[DIRECTIONS]
Give the count of lines in the entries below that contain the string "optional", and only that count.

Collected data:
- Opening Delimiter -

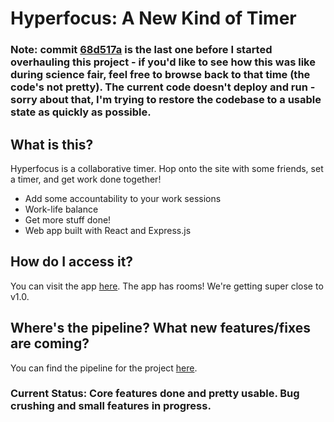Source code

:# Hyperfocus: A New Kind of Timer

### Note: commit [68d517a](https://github.com/ThatNerdSquared/hyperfocus-app/commit/68d517ae6096250db1fc8fb554c0660bf475f520) is the last one before I started overhauling this project - if you'd like to see how this was like during science fair, feel free to browse back to that time (the code's not pretty). The current code doesn't deploy and run - sorry about that, I'm trying to restore the codebase to a usable state as quickly as possible.

## What is this?
Hyperfocus is a collaborative timer. Hop onto the site with some friends, set a timer, and get work done together!

- Add some accountability to your work sessions
- Work-life balance
- Get more stuff done!
- Web app built with React and Express.js

## How do I access it?
You can visit the app [here](https://hyperfocus-app.herokuapp.com). The app has rooms! We're getting super close to v1.0.

## Where's the pipeline? What new features/fixes are coming?
You can find the pipeline for the project [here](https://github.com/ThatNerdSquared/hyperfocus-app/projects/1).

### Current Status: Core features done and pretty usable. Bug crushing and small features in progress.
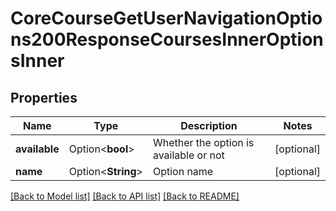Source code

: # CoreCourseGetUserNavigationOptions200ResponseCoursesInnerOptionsInner

## Properties

Name | Type | Description | Notes
------------ | ------------- | ------------- | -------------
**available** | Option<**bool**> | Whether the option is available or not | [optional]
**name** | Option<**String**> | Option name | [optional]

[[Back to Model list]](../README.md#documentation-for-models) [[Back to API list]](../README.md#documentation-for-api-endpoints) [[Back to README]](../README.md)


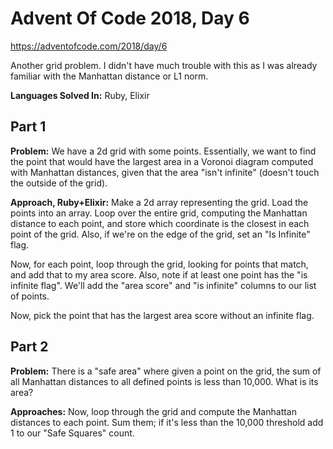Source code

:# Advent Of Code 2018, Day 6

https://adventofcode.com/2018/day/6

Another grid problem.  I didn't have much trouble with this as I was already familiar with the Manhattan distance or L1 norm.

**Languages Solved In:** Ruby, Elixir

## Part 1

**Problem:** We have a 2d grid with some points.  Essentially, we want to find the point that would have the largest area in a Voronoi diagram computed with Manhattan distances, given that the area "isn't infinite" (doesn't touch the outside of the grid).

**Approach, Ruby+Elixir:**  Make a 2d array representing the grid.  Load the points into an array.  Loop over the entire grid, computing the Manhattan distance to each point, and store which coordinate is the closest in each point of the grid.  Also, if we're on the edge of the grid, set an "Is Infinite" flag.

Now, for each point, loop through the grid, looking for points that match, and add that to my area score.  Also, note if at least one point has the "is infinite flag".  We'll add the "area score" and "is infinite" columns to our list of points.

Now, pick the point that has the largest area score without an infinite flag.

## Part 2

**Problem:** There is a "safe area" where given a point on the grid, the sum of all Manhattan distances to all defined points is less than 10,000.  What is its area?

**Approaches:** Now, loop through the grid and compute the Manhattan distances to each point.  Sum them; if it's less than the 10,000 threshold add 1 to our "Safe Squares" count.

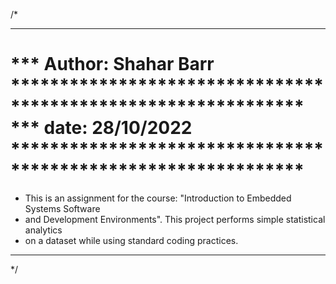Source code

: /*
**************************************************************************************
*** Author: Shahar Barr **************************************************************
*** date: 28/10/2022    **************************************************************
======================================================================================
* This is an assignment for the course: "Introduction to Embedded Systems Software
* and Development Environments". This project performs simple statistical analytics 
* on a dataset while using standard coding practices. 
***************************************************************************************
*/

- Closing Delimiter -

[COMPLETED EXERCISE]
2